··· Exercise input ···

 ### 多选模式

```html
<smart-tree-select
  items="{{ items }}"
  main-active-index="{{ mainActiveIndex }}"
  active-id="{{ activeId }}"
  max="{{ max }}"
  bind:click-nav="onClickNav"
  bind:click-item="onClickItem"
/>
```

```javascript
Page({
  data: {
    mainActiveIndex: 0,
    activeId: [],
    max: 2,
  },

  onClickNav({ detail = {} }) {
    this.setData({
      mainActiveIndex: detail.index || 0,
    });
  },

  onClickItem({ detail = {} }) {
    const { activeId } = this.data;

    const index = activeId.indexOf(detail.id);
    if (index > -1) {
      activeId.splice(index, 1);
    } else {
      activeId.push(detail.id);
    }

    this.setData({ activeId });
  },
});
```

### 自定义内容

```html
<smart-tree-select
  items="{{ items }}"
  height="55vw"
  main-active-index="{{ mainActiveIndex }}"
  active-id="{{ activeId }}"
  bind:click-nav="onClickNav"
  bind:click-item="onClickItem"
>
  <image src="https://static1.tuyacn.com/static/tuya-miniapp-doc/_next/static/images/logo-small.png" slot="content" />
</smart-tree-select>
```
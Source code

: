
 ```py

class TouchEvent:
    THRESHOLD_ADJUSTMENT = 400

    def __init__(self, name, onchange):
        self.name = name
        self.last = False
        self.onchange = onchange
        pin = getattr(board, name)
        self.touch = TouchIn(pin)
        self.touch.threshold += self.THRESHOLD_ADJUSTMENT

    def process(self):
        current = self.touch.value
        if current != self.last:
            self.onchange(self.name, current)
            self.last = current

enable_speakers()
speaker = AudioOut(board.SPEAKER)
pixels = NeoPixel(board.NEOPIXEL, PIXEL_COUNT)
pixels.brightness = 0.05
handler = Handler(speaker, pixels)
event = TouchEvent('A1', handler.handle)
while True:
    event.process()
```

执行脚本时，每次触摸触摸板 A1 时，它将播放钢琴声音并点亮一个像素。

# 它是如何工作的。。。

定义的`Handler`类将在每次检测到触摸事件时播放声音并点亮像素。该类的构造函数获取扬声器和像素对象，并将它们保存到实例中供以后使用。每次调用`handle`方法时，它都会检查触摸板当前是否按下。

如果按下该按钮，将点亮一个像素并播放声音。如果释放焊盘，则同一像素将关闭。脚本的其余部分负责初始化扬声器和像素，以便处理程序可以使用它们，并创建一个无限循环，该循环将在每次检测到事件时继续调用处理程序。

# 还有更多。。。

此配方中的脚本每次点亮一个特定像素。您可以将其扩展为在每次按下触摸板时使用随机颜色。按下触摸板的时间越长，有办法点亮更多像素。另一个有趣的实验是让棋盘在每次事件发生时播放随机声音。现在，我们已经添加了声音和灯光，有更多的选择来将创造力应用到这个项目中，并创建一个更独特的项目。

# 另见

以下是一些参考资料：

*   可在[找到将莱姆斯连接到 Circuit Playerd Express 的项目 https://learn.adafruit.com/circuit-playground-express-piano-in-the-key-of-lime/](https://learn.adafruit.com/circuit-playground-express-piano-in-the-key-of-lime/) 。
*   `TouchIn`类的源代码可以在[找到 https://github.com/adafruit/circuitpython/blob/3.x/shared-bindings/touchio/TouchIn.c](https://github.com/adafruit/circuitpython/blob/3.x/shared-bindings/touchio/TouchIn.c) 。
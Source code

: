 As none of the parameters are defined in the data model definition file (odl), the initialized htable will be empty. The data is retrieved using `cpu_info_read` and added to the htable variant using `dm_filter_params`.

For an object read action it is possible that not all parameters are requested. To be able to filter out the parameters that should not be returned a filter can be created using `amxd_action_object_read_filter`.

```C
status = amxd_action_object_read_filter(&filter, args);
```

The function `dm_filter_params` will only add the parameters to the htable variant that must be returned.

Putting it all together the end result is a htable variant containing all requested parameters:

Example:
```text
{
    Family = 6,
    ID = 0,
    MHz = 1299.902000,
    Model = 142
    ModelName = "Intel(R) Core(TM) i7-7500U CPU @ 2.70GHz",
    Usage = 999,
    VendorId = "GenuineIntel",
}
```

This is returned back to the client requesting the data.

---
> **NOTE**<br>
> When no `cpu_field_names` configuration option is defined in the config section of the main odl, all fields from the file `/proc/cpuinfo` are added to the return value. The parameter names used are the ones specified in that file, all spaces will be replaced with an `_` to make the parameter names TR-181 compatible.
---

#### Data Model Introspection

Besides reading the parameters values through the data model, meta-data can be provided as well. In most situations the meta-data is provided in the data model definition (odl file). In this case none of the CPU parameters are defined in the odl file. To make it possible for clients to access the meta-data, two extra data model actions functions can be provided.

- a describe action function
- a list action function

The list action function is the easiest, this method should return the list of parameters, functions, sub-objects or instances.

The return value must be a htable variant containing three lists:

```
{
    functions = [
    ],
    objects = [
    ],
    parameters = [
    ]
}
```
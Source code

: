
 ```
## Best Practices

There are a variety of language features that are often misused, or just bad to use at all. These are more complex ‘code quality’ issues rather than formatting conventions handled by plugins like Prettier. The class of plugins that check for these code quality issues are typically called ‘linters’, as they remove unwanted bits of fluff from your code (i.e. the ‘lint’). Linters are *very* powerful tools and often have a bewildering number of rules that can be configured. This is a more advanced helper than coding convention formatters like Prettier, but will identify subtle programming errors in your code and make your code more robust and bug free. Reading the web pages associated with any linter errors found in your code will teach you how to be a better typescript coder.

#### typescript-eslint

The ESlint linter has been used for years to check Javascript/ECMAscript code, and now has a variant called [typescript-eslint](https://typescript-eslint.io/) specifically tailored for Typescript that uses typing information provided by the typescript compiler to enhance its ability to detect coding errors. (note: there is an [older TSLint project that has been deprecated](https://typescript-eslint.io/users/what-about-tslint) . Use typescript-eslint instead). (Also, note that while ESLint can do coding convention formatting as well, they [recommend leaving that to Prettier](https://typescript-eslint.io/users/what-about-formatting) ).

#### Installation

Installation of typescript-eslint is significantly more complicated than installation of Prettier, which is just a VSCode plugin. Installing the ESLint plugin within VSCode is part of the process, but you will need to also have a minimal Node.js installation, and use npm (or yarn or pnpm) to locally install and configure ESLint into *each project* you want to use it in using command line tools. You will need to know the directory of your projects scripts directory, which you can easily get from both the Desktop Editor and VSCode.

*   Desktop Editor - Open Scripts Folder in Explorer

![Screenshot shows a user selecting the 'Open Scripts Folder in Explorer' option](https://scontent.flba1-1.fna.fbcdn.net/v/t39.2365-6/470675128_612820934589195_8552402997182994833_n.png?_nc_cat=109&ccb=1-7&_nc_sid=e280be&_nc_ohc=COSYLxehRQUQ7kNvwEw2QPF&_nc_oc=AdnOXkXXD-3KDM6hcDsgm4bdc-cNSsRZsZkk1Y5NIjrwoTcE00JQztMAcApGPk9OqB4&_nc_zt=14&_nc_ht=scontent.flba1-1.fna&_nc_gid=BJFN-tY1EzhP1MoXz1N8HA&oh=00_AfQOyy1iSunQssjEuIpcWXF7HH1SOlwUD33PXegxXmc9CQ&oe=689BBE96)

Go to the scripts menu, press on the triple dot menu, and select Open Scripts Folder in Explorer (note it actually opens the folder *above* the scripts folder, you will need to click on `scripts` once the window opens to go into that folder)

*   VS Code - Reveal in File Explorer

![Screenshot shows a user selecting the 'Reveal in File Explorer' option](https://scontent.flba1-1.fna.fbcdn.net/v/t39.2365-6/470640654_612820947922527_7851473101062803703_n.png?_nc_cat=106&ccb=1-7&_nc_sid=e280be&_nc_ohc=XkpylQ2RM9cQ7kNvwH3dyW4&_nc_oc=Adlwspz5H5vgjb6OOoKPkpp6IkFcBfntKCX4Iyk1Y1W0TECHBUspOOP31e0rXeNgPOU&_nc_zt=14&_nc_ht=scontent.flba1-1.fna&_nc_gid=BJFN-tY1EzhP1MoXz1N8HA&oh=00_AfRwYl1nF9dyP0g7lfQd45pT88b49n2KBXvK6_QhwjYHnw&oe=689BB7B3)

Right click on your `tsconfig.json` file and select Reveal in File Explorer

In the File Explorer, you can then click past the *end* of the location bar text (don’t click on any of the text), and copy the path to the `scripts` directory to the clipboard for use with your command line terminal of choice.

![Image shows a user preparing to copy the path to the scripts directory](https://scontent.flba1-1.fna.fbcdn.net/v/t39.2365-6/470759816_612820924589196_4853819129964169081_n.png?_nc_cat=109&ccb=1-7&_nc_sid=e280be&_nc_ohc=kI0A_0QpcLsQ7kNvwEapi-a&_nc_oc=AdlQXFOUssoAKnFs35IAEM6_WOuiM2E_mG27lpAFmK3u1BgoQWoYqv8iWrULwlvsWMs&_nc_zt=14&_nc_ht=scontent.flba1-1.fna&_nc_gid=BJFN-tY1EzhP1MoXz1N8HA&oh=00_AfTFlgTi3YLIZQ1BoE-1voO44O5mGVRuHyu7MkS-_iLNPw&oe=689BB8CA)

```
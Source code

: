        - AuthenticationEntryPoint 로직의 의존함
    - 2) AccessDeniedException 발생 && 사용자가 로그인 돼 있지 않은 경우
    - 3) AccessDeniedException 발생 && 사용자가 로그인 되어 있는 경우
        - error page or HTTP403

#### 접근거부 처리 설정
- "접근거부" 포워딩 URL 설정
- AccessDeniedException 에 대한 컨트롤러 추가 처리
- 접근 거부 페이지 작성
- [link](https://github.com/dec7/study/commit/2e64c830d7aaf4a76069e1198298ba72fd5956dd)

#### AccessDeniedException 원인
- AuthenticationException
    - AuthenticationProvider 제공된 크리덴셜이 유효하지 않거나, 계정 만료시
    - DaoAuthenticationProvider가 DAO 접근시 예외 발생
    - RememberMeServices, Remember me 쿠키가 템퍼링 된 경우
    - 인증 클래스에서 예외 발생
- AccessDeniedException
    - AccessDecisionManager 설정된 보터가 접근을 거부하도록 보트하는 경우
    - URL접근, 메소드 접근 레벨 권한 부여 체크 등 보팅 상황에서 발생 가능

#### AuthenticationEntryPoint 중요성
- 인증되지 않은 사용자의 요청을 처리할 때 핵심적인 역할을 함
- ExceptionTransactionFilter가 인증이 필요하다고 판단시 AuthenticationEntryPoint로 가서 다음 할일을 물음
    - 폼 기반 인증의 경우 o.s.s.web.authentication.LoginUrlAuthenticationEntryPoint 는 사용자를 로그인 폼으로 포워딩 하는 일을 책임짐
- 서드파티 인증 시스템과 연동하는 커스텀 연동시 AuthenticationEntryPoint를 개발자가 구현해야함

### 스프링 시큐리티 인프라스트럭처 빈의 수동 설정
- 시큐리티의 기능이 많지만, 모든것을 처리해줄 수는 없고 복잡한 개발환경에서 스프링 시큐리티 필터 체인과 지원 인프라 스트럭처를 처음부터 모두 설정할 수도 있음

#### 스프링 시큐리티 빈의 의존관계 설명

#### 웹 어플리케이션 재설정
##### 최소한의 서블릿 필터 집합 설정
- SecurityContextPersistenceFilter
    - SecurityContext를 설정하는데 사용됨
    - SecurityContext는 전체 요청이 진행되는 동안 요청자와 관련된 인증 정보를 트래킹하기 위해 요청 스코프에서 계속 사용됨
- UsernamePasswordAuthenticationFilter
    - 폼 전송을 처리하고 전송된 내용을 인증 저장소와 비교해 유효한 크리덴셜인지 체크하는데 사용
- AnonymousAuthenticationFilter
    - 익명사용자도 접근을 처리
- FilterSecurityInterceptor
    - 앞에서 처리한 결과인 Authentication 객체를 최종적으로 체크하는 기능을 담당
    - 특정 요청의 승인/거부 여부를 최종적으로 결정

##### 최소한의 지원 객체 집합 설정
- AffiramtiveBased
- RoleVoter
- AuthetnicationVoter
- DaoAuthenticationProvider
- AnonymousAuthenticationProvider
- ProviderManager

···

• What you have to do: Gather each line in these records that contains the string "Screenshot".

• Solution to the exercise:
![Screenshot shows a user selecting the 'Open Scripts Folder in Explorer' option](https://scontent.flba1-1.fna.fbcdn.net/v/t39.2365-6/470675128_612820934589195_8552402997182994833_n.png?_nc_cat=109&ccb=1-7&_nc_sid=e280be&_nc_ohc=COSYLxehRQUQ7kNvwEw2QPF&_nc_oc=AdnOXkXXD-3KDM6hcDsgm4bdc-cNSsRZsZkk1Y5NIjrwoTcE00JQztMAcApGPk9OqB4&_nc_zt=14&_nc_ht=scontent.flba1-1.fna&_nc_gid=BJFN-tY1EzhP1MoXz1N8HA&oh=00_AfQOyy1iSunQssjEuIpcWXF7HH1SOlwUD33PXegxXmc9CQ&oe=689BBE96)
![Screenshot shows a user selecting the 'Reveal in File Explorer' option](https://scontent.flba1-1.fna.fbcdn.net/v/t39.2365-6/470640654_612820947922527_7851473101062803703_n.png?_nc_cat=106&ccb=1-7&_nc_sid=e280be&_nc_ohc=XkpylQ2RM9cQ7kNvwH3dyW4&_nc_oc=Adlwspz5H5vgjb6OOoKPkpp6IkFcBfntKCX4Iyk1Y1W0TECHBUspOOP31e0rXeNgPOU&_nc_zt=14&_nc_ht=scontent.flba1-1.fna&_nc_gid=BJFN-tY1EzhP1MoXz1N8HA&oh=00_AfRwYl1nF9dyP0g7lfQd45pT88b49n2KBXvK6_QhwjYHnw&oe=689BB7B3)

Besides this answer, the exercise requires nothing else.